A type II band alignment is typically found in a TMD heterobilayer (hBL), leading to rapid electron transfer to one layer and hole transfer to the other layer and the formation of interlayer excitons (IXs) (1113). These IX resonances are the lowest energy optical excitations and shifted from the intralayer excitons mainly by the band alignments (1419). The diffusion and mobility of various carriers including electrons, holes, and IXs are important properties because they determine the charge and energy transport processes in hBLs, which, in turn, are critical for building transistors and photovoltaic devices. Several experiments performed on WS2/WSe2, MoS2/WSe2, and MoSe2/WSe2 hBLs have reported long free carrier and IX diffusion length and electric field control of this transport (16, 17, 2022). Other recent experiments, on the other hand, suggest that IXs may be localized by the moiré potential on the order of 100 to 200 meV (18, 19, 23). These seemingly conflicting results suggest rich opportunities to control the optical properties of TMD heterostructures.

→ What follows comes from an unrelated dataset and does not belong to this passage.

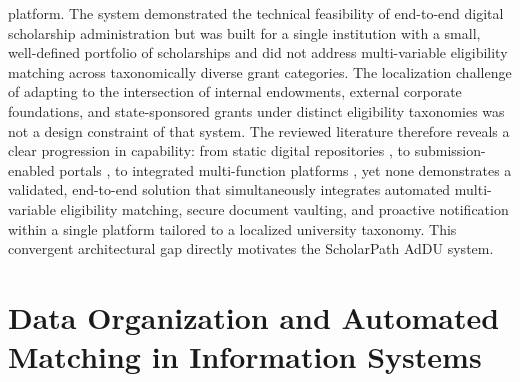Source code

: platform. The system demonstrated the technical feasibility of end-to-end digital scholarship administration but was built for a single institution with a small, well-defined portfolio of scholarships and did not address multi-variable eligibility matching across taxonomically diverse grant categories. The localization challenge of adapting to the intersection of internal endowments, external corporate foundations, and state-sponsored grants under distinct eligibility taxonomies was not a design constraint of that system. The reviewed literature therefore reveals a clear progression in capability: from static digital repositories \cite{ref12}, to submission-enabled portals \cite{ref14,ref3}, to integrated multi-function platforms \cite{ref5}, yet none demonstrates a validated, end-to-end solution that simultaneously integrates automated multi-variable eligibility matching, secure document vaulting, and proactive notification within a single platform tailored to a localized university taxonomy. This convergent architectural gap directly motivates the ScholarPath AdDU system.

\section{Data Organization and Automated Matching in Information Systems}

Here, we investigate the influence of the moiré potential on IX diffusion in WSe2/MoSe2 hBLs using spatially and time-resolved photoluminescence (PL) measurements. We carefully compare experiments performed on two types of samples either grown by chemical vapor deposition (CVD) or created by the mechanical exfoliation and transfer (MET) with a well-controlled twist angle. IX diffusion length in the rotationally aligned CVD-grown hBL exceeds the size of the hBL and is estimated to be a few microns. In contrast, no IX diffusion beyond the excitation laser spot is observed in the stacked hBL with ~1° twist angle, suggesting that IXs may be localized by the moiré potential. In another MET sample with ~3.5° twist angle, IX diffusion is observed but with a short diffusion length of ~1 μm despite nearly ~100-fold longer lifetime than that in the CVD-grown sample. These experiments suggest that IX diffusion is highly controllable via engineering the moiré superlattice and provides valuable guidance to extensive effort in searching for IX Bose-Einstein condensate (BEC) (24, 25) or localized quantum emitters in the TMD heterostructures (3, 4, 18, 19, 26, 27).


We briefly describe the samples investigated here. We focus on WSe2/MoSe2 hBLs with R-stacking style or near this stacking style, where a deep moiré potential is expected (28, 29). The stacking style is confirmed by transmission electron microscope (TEM) images or second harmonic generation (SHG) (see the Supplementary Materials). The optical microscope images and structural illustrations for the CVD (sample A) and MET (samples B and C) methods are shown in Fig. 1 (A, B, D, and E, respectively). The lattice constants of MoSe2 and WSe2 are very close to each other. In samples A-1 and A-2 grown by the CVD method, the lattice in each layer is slightly distorted to form a commensurate and rotationally aligned (i.e., 0° twist angle) hBL as illustrated in Fig. 1C. The hBL regions are limited to the bright inner triangle with a typical lateral size of ~10 μm (Fig. 1A). In the MET samples, a twist angle θ = 1.1° ± 0.3° (sample B-1), θ = 1.3° ± 0.3° (sample B-2), and θ = 3.5° ± 0.3° (sample C) from the R-stacking leads to the formation of a moiré superlattice (Fig. 1F). The twist angle is determined from a high-resolution optical image, SHG (see the Supplementary Materials), and further confirmed by IX lifetime measurements presented later. The presence of the moiré potential and its periodicity plays a major role in determining exciton diffusion as illustrated in Fig. 1 (C and F) and demonstrated in the rest of the paper. Both intralayer excitons and IXs are observed (PL spectra included in the Supplementary Materials), while we focus on the properties of the IXs in this paper.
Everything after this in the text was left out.